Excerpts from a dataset
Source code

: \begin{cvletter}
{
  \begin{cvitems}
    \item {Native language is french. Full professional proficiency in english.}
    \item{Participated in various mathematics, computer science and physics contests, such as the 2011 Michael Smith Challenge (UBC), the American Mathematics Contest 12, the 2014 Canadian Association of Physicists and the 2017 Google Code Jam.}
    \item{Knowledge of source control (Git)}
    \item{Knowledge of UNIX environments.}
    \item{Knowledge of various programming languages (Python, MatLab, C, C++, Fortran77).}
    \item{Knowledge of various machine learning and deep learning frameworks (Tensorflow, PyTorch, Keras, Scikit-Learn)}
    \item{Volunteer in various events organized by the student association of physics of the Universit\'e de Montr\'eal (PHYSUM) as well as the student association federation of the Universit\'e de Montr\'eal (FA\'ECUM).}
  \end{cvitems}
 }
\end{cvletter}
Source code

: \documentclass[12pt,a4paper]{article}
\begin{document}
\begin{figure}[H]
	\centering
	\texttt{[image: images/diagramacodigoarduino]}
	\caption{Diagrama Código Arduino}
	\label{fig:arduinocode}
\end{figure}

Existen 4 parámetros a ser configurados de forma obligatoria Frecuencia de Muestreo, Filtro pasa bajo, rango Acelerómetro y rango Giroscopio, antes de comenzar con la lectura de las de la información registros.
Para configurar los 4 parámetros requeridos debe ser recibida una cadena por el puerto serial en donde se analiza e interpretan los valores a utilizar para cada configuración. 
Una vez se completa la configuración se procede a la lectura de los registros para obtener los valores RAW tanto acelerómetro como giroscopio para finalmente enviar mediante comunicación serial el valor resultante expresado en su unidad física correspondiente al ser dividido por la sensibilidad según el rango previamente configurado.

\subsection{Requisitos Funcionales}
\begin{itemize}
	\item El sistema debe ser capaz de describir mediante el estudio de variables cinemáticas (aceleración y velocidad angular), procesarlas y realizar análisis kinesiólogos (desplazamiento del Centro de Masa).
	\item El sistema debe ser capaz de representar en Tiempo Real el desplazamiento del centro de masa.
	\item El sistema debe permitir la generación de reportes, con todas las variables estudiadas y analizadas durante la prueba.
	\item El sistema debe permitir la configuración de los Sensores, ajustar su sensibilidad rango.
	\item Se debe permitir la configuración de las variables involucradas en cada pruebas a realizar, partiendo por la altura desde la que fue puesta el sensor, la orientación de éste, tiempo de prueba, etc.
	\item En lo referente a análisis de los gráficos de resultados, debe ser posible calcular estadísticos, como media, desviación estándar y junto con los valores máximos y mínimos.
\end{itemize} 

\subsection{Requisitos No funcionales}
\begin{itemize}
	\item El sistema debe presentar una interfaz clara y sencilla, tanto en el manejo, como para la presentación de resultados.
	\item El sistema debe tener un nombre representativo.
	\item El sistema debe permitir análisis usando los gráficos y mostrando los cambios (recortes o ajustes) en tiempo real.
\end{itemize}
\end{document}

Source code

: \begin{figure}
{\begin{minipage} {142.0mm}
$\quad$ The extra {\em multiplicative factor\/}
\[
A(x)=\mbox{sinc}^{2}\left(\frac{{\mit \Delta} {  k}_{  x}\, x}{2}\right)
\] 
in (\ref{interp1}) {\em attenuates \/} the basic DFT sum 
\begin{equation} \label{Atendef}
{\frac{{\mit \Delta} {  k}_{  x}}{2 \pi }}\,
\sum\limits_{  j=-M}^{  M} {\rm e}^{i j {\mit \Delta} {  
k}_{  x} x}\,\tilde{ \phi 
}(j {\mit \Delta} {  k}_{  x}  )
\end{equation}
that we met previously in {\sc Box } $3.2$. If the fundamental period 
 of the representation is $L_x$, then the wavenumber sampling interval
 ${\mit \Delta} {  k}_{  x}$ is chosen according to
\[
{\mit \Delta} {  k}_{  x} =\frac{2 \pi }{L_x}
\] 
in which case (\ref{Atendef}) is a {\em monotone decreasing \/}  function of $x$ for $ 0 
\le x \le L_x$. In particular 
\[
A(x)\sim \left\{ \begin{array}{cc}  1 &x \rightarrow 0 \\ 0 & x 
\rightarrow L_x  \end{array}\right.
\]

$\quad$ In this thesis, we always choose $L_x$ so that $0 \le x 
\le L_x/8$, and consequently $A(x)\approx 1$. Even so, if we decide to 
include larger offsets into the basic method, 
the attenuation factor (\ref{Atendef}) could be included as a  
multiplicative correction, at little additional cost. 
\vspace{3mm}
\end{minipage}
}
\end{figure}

▶ **What you need to do**: From the data above, copy each line that holds "itemize".

▶ **Task result**:
\begin{itemize}
\end{itemize} 
\begin{itemize}
\end{itemize}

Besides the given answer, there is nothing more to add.